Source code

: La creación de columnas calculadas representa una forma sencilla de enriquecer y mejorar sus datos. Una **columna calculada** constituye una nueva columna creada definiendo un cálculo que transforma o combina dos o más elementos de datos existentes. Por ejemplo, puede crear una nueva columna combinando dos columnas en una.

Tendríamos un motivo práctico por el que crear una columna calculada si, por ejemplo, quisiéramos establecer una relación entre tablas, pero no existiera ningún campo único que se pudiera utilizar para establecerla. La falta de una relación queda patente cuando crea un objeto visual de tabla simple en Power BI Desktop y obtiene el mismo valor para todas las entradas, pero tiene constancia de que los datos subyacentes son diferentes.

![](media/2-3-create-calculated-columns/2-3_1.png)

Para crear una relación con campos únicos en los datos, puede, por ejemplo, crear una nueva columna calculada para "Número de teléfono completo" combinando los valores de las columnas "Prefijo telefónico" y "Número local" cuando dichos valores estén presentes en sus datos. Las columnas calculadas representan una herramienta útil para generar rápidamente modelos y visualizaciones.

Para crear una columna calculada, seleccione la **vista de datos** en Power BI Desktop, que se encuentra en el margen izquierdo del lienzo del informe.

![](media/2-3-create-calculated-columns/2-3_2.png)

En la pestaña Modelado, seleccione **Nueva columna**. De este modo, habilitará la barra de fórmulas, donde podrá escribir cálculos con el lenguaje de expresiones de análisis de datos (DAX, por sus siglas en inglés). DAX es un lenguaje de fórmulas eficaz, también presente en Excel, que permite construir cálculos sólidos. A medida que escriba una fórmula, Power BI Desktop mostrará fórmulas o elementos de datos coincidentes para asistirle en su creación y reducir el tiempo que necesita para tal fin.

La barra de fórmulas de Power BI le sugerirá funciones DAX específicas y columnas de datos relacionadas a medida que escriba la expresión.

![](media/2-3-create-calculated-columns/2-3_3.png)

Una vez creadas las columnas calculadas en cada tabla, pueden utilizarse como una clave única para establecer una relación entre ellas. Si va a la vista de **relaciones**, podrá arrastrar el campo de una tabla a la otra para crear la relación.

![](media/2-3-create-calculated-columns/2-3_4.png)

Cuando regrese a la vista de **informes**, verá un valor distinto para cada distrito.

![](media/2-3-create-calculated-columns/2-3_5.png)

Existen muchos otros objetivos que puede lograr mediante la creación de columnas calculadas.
......
**Directions**
Filter the data for the string "crear" and copy every line that has it.

**Answer space**
: La creación de columnas calculadas representa una forma sencilla de enriquecer y mejorar sus datos. Una **columna calculada** constituye una nueva columna creada definiendo un cálculo que transforma o combina dos o más elementos de datos existentes. Por ejemplo, puede crear una nueva columna combinando dos columnas en una.
Tendríamos un motivo práctico por el que crear una columna calculada si, por ejemplo, quisiéramos establecer una relación entre tablas, pero no existiera ningún campo único que se pudiera utilizar para establecerla. La falta de una relación queda patente cuando crea un objeto visual de tabla simple en Power BI Desktop y obtiene el mismo valor para todas las entradas, pero tiene constancia de que los datos subyacentes son diferentes.
Para crear una relación con campos únicos en los datos, puede, por ejemplo, crear una nueva columna calculada para "Número de teléfono completo" combinando los valores de las columnas "Prefijo telefónico" y "Número local" cuando dichos valores estén presentes en sus datos. Las columnas calculadas representan una herramienta útil para generar rápidamente modelos y visualizaciones.
Para crear una columna calculada, seleccione la **vista de datos** en Power BI Desktop, que se encuentra en el margen izquierdo del lienzo del informe.
Una vez creadas las columnas calculadas en cada tabla, pueden utilizarse como una clave única para establecer una relación entre ellas. Si va a la vista de **relaciones**, podrá arrastrar el campo de una tabla a la otra para crear la relación.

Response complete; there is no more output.